天丸橋(9:50)−大山(11:00)−馬道のコル(12:00)
−帳付(1:00)−馬道のコル(2:00)−天丸橋(4:20)

【地形図】 両神山

大山から帳付を望む

 ずいぶん以前に、途中で挫折した山に再挑戦。
 この前は、社壇乗越から馬道経由で行ったのだが、今回は、天丸橋から大山に寄っていくことにした。

 野栗沢の流れを見ながら、登山口までドライブ。
 この川の本流の、ヤマメのポイントは、この夏、毛針ですべて叩いてみた。
 「ここではずした」「あそこで逃げられた」という記憶が、よみがえる。

 好ましい山村の奥名郷から、ダートをしばしで、天丸橋。
 奥名郷沢の最源流に沿う杣道が、本日のコースだ。

 道は消えぎえ。桟道はすべて朽ち果てているが、水量がないので、歩きやすい。
 3段25メートルのナメ滝を左から巻くと、急な小尾根につけられた、しっかりした踏みあとがあらわれた。

 ジグザグに登っていくと、細い水流をまたぐ。
 ここが最後の水場だが、稜線に近いので、ありがたい。
 この先は踏みあとが不鮮明。

 水流の消えた源頭を少し登ると、左手に目印。
 これに導かれて急斜面をずり登ると、大山と1572ピークとの鞍部。
 ここは、まず大山へ。

 岩稜帯だが、岩はしっかりしており、ホールドも豊富。
 登りついた大山は、なかなかの大展望のピークだった。

 もやがかかっていたが、破不から雲取山までの奥秩父と、複雑で峻険な両神山をめぐる岩峰群、そして天丸山や帳付など、神流川奥の地味な山々が一望できた。

 小休止ののち、帳付に向かった。
 鞍部から県境に出ると、背丈を没するスズタケのヤブだが、細いながらもしっかりした踏みあとが、続いていた。
 天丸山の分岐を見送り、少し下ると、馬道のコル。
 前に来たときに、こんなしゃれたプレートはつけられていなかった。

 西へ向かってすぐに、前回くじけた深いササヤブ。
 気が入っていたので、難なく突破して、尾根の上に出られた。

 この尾根には、ヤブと岩稜まじりの、地形図に出てない登り下りが多く、現在地の把握もままならない。
 最初のポイントは、立ちはだかる岩場を右から巻くところ。
 踏みあとは、シャクナゲの密ヤブで消えるが、なるべく体力を使わずに尾根に登る。

 次は、帳付を目の前に見上げる岩場からの、ギャップの通過。
 ここは南側に残置ロープがあったので、それを利用して下った。

 これが下れれば、あとはひたすら登るだけだ。
 帳付の北側は、100メートルはあると思われる垂壁なだけに、ときおりゴージャスな展望が開けて、苦労が報われる。
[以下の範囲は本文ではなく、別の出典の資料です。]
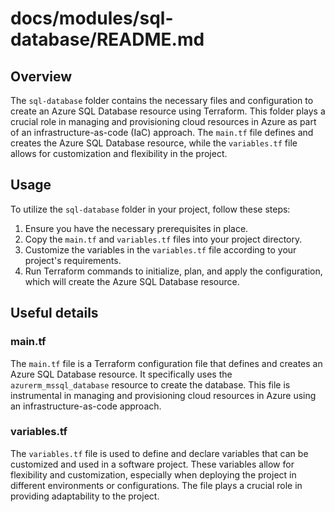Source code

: # docs/modules/sql-database/README.md

## Overview
The `sql-database` folder contains the necessary files and configuration to create an Azure SQL Database resource using Terraform. This folder plays a crucial role in managing and provisioning cloud resources in Azure as part of an infrastructure-as-code (IaC) approach. The `main.tf` file defines and creates the Azure SQL Database resource, while the `variables.tf` file allows for customization and flexibility in the project.

## Usage
To utilize the `sql-database` folder in your project, follow these steps:
1. Ensure you have the necessary prerequisites in place.
2. Copy the `main.tf` and `variables.tf` files into your project directory.
3. Customize the variables in the `variables.tf` file according to your project's requirements.
4. Run Terraform commands to initialize, plan, and apply the configuration, which will create the Azure SQL Database resource.

## Useful details
### main.tf
The `main.tf` file is a Terraform configuration file that defines and creates an Azure SQL Database resource. It specifically uses the `azurerm_mssql_database` resource to create the database. This file is instrumental in managing and provisioning cloud resources in Azure using an infrastructure-as-code approach.

### variables.tf
The `variables.tf` file is used to define and declare variables that can be customized and used in a software project. These variables allow for flexibility and customization, especially when deploying the project in different environments or configurations. The file plays a crucial role in providing adaptability to the project.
 帳付最高点は樹林に囲まれて地味だが、西に数歩歩くと、下ヤツウチグラを目の前に見る、見晴らしのよい場所もあった。

 ここまで意外に時間がかかってしまったので、あまり休まず、下山にかかる。

 帰りは、来た道を戻ったが、大山への分岐を見過ごしたために、ずいぶんロスをした。
 ムラサキシメジとナラタケの入った袋をぶら下げて登山口に戻ったのは、もう4時過ぎだった。